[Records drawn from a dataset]
──────────

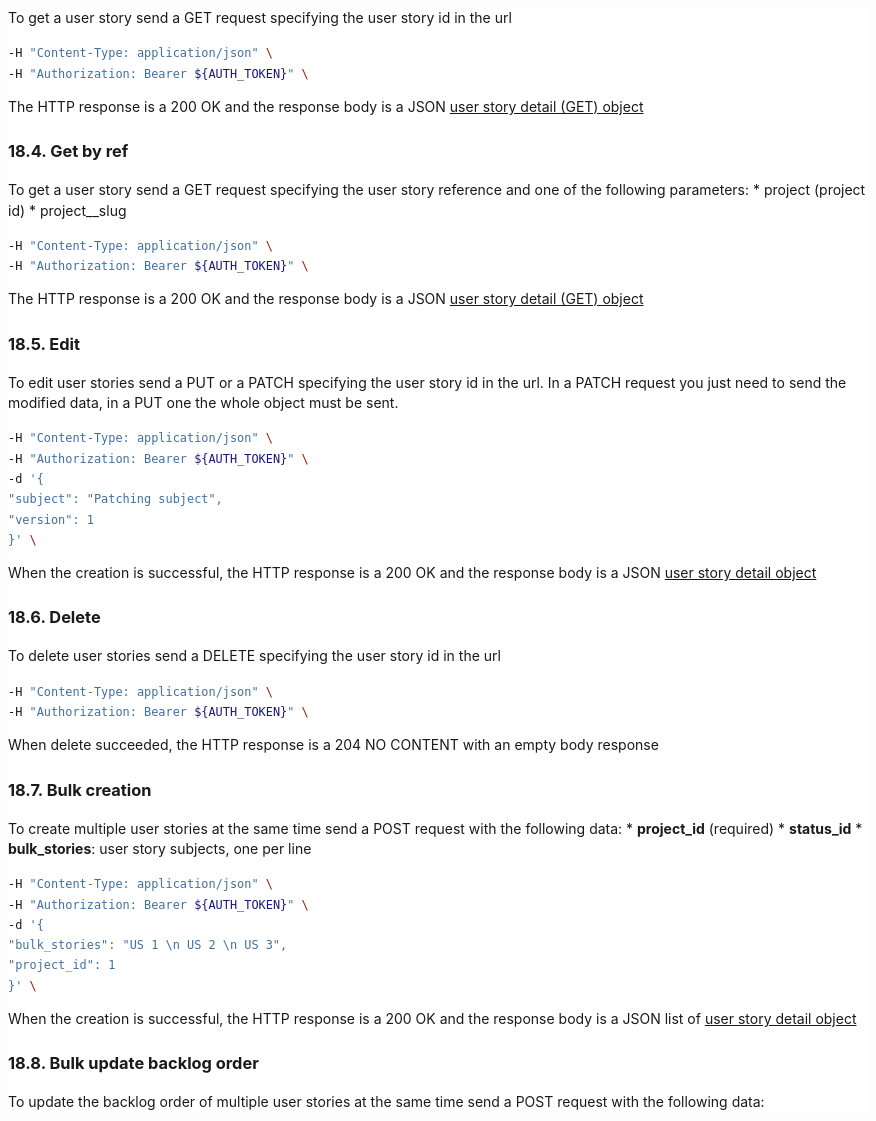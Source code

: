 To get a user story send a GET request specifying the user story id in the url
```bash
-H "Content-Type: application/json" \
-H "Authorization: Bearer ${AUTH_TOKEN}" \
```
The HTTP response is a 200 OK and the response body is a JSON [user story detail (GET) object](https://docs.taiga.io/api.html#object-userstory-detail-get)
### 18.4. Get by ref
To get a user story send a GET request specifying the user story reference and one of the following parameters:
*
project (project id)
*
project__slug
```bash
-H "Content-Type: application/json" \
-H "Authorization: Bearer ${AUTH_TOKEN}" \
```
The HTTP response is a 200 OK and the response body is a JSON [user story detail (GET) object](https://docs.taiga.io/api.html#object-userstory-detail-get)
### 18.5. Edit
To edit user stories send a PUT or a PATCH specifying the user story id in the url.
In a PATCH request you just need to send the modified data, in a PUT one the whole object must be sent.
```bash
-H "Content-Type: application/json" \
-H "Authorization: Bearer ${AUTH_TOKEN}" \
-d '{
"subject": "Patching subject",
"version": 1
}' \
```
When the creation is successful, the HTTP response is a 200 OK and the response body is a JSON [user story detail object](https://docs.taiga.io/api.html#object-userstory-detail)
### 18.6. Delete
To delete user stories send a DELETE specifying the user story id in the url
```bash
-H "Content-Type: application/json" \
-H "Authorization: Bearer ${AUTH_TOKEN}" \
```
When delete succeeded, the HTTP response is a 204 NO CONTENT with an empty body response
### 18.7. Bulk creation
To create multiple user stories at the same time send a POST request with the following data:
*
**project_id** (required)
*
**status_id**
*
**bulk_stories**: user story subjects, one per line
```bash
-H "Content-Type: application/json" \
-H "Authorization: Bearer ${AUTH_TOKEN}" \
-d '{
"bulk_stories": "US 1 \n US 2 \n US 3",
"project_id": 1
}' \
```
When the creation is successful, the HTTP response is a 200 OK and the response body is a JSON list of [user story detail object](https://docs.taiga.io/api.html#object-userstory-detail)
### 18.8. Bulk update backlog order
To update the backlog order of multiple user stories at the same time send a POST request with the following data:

──────────

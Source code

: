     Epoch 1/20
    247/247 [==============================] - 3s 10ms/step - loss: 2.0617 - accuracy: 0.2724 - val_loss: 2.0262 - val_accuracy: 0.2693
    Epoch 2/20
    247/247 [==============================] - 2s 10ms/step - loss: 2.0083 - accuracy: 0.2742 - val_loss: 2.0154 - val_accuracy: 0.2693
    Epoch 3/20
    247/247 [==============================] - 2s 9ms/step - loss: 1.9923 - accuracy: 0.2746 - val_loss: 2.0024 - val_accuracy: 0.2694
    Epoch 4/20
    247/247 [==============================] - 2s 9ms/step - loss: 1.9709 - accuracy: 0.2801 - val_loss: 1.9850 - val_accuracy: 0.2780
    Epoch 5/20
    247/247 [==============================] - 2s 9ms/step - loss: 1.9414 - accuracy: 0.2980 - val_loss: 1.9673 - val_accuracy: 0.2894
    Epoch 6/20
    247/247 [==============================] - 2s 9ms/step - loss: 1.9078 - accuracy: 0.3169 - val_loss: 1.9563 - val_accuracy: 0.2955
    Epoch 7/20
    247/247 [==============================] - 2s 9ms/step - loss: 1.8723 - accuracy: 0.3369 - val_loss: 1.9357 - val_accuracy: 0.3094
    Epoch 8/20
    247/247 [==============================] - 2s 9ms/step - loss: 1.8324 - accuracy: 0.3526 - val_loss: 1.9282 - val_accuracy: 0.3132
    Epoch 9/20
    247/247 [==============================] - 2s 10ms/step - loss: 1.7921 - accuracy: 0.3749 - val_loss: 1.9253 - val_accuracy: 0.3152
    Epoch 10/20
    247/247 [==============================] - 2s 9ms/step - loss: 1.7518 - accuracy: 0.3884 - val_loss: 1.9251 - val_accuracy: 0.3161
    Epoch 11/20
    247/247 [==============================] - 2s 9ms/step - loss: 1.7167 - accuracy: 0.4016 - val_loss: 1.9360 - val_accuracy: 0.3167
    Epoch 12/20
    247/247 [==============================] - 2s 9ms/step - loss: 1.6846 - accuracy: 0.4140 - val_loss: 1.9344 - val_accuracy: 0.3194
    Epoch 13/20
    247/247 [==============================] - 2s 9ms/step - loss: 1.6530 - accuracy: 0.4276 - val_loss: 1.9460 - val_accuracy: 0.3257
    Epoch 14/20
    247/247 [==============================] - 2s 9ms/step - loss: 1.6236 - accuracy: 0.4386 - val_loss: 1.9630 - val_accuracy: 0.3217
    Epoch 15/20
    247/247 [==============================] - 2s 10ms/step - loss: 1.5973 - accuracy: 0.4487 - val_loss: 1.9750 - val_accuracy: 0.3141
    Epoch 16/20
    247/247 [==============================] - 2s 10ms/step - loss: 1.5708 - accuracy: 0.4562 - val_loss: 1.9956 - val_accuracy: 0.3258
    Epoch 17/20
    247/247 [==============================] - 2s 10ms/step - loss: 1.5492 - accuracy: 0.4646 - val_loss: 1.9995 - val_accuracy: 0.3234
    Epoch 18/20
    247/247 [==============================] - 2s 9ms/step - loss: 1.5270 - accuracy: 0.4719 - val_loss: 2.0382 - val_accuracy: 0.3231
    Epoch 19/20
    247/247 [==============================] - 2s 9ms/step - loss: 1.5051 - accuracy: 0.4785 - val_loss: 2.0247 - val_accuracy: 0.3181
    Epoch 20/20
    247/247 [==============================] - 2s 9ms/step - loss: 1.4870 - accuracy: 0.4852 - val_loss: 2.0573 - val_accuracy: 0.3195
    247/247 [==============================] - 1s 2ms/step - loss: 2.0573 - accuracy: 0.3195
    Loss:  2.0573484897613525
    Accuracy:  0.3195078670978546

──────────

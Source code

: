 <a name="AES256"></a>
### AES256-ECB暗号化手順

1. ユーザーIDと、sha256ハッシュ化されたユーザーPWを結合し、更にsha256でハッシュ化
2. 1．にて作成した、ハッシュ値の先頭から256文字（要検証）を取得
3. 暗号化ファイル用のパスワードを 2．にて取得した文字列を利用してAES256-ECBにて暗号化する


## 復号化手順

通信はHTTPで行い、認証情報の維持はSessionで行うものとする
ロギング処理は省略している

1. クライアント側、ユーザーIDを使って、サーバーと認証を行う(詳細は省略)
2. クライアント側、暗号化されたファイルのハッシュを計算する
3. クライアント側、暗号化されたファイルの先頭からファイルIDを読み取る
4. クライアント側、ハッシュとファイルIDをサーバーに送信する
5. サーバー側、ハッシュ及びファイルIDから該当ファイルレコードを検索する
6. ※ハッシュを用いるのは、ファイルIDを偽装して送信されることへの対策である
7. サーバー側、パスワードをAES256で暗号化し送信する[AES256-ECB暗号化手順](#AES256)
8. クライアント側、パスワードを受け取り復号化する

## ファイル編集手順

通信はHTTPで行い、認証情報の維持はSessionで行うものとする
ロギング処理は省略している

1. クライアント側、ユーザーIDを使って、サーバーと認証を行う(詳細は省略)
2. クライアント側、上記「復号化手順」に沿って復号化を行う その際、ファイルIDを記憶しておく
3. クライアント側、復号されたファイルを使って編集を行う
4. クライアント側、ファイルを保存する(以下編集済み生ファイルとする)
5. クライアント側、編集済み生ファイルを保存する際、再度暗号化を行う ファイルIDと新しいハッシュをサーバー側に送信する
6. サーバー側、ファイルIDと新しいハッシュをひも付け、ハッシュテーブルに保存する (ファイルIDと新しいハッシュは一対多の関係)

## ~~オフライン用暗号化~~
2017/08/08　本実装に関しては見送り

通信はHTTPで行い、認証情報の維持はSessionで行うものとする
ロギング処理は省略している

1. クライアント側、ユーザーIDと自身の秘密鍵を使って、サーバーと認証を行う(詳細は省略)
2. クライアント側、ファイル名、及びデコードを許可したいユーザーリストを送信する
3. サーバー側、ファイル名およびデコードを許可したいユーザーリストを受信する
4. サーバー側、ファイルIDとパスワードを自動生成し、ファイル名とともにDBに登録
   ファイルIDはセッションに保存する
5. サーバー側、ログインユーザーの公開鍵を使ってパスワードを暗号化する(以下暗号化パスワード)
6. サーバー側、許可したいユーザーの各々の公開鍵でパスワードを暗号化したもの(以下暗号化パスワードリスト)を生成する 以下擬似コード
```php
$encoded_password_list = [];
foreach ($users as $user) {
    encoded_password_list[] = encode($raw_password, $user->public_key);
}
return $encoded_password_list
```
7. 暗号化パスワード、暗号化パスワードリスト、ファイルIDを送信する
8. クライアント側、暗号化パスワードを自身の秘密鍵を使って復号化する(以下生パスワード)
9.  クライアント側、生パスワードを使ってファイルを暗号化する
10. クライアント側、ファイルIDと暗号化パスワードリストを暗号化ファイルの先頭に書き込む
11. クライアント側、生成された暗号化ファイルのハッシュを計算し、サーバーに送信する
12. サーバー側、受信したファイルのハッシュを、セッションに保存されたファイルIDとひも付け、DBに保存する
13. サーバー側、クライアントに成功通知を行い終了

──────────

#### [Task brief]
Search the lines above for the string "docs", then show every one that has it.

#### [Task solution]
The HTTP response is a 200 OK and the response body is a JSON [user story detail (GET) object](https://docs.taiga.io/api.html#object-userstory-detail-get)
The HTTP response is a 200 OK and the response body is a JSON [user story detail (GET) object](https://docs.taiga.io/api.html#object-userstory-detail-get)
When the creation is successful, the HTTP response is a 200 OK and the response body is a JSON [user story detail object](https://docs.taiga.io/api.html#object-userstory-detail)
When the creation is successful, the HTTP response is a 200 OK and the response body is a JSON list of [user story detail object](https://docs.taiga.io/api.html#object-userstory-detail)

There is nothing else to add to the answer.